**What you should do:** Among the records below, find each line containing the word "TigerBeetle" and copy it.

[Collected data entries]
━━━━━━

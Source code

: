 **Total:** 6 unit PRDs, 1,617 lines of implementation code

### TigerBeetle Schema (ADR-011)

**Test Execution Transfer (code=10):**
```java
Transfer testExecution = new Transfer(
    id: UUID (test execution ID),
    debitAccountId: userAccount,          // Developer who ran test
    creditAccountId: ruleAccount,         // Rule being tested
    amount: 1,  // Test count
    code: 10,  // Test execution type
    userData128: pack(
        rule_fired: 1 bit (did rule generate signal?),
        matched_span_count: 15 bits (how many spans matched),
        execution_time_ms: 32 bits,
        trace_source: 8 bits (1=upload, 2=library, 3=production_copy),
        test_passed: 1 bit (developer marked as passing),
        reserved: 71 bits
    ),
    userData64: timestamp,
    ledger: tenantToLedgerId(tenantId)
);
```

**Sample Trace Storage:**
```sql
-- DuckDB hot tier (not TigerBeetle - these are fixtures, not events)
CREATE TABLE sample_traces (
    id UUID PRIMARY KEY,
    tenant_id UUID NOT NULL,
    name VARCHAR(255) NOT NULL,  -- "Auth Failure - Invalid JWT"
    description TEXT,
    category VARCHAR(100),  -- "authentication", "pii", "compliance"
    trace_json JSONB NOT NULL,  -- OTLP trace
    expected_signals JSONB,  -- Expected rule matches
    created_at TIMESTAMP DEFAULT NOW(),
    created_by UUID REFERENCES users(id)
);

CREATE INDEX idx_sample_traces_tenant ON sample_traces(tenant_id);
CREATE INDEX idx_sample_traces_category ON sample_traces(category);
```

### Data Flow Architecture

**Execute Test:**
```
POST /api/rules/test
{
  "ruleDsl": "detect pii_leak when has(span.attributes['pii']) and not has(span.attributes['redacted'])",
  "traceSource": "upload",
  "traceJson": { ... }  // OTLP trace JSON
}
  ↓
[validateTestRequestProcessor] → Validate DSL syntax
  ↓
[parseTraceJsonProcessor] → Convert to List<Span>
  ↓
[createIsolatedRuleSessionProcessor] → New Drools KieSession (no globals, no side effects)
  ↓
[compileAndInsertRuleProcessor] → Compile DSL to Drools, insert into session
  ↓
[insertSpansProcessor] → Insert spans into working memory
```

━━━━━━

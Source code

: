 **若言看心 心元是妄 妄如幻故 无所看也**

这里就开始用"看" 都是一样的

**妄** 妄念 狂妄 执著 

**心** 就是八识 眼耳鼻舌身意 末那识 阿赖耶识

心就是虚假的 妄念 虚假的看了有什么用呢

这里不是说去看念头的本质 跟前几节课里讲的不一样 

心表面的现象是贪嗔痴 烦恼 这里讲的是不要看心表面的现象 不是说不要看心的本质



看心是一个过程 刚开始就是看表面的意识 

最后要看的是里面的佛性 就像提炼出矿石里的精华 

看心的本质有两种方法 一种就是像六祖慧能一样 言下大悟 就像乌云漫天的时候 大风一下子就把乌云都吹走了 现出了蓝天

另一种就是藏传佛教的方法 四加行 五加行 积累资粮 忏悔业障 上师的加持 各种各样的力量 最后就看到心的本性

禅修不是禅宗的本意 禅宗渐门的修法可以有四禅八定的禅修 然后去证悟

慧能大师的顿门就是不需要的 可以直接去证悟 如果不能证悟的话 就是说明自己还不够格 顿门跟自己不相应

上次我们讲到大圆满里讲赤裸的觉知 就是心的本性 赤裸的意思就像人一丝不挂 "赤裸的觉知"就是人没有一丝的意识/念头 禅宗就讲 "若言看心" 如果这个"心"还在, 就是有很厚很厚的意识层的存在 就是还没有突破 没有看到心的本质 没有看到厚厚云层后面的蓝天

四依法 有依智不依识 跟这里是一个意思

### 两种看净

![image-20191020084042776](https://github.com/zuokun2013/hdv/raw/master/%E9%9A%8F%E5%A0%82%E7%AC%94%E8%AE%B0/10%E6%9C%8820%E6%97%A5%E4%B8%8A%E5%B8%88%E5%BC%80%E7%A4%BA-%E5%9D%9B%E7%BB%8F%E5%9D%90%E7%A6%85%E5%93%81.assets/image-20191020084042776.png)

━━━━━━

**Response area:**
### TigerBeetle Schema (ADR-011)
-- DuckDB hot tier (not TigerBeetle - these are fixtures, not events)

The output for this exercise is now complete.